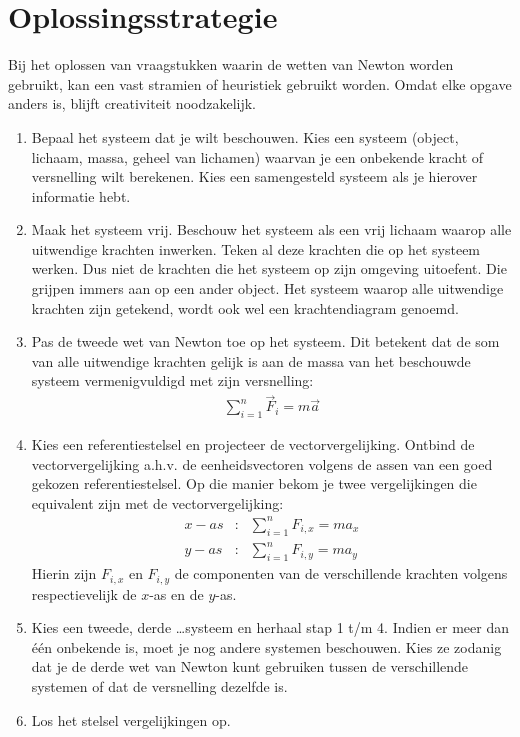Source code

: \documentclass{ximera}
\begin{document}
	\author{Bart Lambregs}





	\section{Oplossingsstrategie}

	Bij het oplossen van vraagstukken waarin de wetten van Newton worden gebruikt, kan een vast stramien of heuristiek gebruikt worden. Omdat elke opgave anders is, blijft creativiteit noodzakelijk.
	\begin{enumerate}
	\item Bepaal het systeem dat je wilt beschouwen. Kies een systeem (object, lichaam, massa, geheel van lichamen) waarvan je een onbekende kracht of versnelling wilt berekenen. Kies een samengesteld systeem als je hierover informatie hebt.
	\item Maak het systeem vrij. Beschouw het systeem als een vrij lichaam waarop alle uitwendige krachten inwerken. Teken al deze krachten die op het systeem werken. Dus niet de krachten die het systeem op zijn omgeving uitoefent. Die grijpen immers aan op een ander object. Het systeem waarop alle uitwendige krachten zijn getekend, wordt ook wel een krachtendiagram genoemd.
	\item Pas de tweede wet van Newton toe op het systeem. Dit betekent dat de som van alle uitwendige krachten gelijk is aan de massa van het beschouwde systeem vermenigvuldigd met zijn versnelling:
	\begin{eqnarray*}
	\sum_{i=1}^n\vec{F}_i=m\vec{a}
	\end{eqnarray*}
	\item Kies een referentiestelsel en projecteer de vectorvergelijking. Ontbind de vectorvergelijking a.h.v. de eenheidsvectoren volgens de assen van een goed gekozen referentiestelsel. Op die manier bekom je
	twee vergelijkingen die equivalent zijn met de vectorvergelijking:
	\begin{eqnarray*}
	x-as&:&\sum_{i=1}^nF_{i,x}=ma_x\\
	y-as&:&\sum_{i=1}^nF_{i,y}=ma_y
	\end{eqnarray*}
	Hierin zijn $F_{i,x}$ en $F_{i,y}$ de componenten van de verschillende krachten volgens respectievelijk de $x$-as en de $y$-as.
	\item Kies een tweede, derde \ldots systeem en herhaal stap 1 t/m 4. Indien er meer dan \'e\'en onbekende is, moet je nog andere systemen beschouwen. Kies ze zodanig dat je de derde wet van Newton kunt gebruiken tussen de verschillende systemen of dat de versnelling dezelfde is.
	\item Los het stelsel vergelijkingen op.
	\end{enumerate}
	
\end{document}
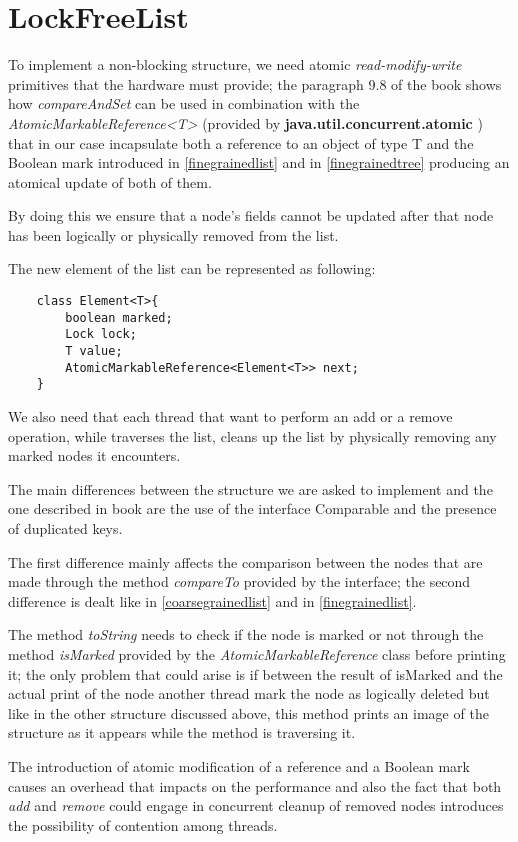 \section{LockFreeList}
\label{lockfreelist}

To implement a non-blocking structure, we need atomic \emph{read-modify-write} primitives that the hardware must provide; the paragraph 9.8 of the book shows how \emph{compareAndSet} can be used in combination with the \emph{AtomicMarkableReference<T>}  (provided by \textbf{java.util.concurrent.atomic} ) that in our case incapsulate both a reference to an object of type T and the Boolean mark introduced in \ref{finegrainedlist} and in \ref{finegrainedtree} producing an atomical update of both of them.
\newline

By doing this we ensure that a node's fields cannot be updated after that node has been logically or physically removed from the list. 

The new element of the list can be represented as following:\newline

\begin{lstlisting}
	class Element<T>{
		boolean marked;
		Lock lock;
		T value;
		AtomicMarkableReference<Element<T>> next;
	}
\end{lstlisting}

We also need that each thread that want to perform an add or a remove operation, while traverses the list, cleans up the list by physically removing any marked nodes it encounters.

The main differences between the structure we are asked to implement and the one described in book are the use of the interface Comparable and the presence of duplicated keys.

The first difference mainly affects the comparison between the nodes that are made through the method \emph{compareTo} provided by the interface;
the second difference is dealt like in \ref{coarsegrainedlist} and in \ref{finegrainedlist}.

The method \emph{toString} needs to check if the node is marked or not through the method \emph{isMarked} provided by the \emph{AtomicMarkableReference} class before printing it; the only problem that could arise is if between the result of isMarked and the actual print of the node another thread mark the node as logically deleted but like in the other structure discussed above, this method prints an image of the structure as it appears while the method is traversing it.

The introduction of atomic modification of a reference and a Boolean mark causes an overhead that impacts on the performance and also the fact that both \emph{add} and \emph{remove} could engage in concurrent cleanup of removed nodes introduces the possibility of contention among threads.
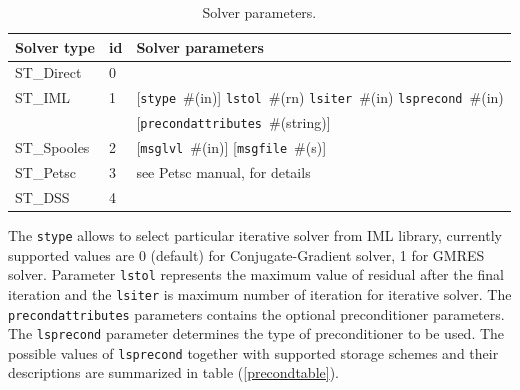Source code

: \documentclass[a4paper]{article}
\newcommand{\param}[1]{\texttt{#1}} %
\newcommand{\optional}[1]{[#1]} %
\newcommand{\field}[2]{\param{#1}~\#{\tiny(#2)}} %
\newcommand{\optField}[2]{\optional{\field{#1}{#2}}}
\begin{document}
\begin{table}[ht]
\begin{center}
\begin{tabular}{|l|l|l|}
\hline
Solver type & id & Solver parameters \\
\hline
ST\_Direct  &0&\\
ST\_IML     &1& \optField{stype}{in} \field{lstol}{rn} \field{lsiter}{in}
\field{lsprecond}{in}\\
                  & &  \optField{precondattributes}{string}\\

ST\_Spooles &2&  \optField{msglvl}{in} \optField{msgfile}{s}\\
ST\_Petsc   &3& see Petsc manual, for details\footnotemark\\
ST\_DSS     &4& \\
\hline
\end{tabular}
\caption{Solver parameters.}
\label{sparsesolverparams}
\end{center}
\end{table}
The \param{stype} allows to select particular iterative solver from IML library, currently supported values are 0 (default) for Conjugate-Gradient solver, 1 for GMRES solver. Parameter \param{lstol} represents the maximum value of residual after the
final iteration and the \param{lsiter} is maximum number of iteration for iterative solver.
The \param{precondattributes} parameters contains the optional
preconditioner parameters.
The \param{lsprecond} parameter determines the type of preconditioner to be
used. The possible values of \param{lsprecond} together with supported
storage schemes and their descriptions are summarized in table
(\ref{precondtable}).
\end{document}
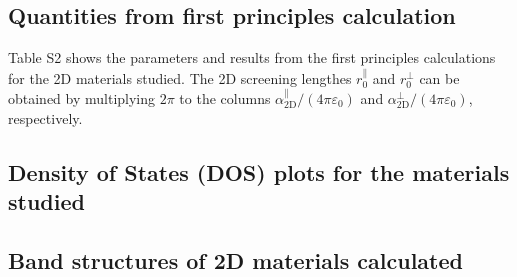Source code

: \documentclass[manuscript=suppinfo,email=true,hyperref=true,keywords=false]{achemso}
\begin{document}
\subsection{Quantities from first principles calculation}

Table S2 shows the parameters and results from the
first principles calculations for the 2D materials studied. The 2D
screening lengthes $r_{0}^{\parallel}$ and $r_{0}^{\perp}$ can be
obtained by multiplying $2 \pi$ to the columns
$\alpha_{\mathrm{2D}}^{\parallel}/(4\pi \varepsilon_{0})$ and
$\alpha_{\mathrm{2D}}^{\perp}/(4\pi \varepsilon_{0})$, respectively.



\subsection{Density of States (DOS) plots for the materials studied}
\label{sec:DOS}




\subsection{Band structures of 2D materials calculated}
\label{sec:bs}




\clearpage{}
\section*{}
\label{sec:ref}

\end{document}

● Aim of the task
Write out exactly the lines between the start of the data and the line with "manier bekom je", including both, but none of the pictures.

● Response to the exercise
Source code

: \documentclass{ximera}
\begin{document}
	\author{Bart Lambregs}





	\section{Oplossingsstrategie}

	Bij het oplossen van vraagstukken waarin de wetten van Newton worden gebruikt, kan een vast stramien of heuristiek gebruikt worden. Omdat elke opgave anders is, blijft creativiteit noodzakelijk.
	\begin{enumerate}
	\item Bepaal het systeem dat je wilt beschouwen. Kies een systeem (object, lichaam, massa, geheel van lichamen) waarvan je een onbekende kracht of versnelling wilt berekenen. Kies een samengesteld systeem als je hierover informatie hebt.
	\item Maak het systeem vrij. Beschouw het systeem als een vrij lichaam waarop alle uitwendige krachten inwerken. Teken al deze krachten die op het systeem werken. Dus niet de krachten die het systeem op zijn omgeving uitoefent. Die grijpen immers aan op een ander object. Het systeem waarop alle uitwendige krachten zijn getekend, wordt ook wel een krachtendiagram genoemd.
	\item Pas de tweede wet van Newton toe op het systeem. Dit betekent dat de som van alle uitwendige krachten gelijk is aan de massa van het beschouwde systeem vermenigvuldigd met zijn versnelling:
	\begin{eqnarray*}
	\sum_{i=1}^n\vec{F}_i=m\vec{a}
	\end{eqnarray*}
	\item Kies een referentiestelsel en projecteer de vectorvergelijking. Ontbind de vectorvergelijking a.h.v. de eenheidsvectoren volgens de assen van een goed gekozen referentiestelsel. Op die manier bekom je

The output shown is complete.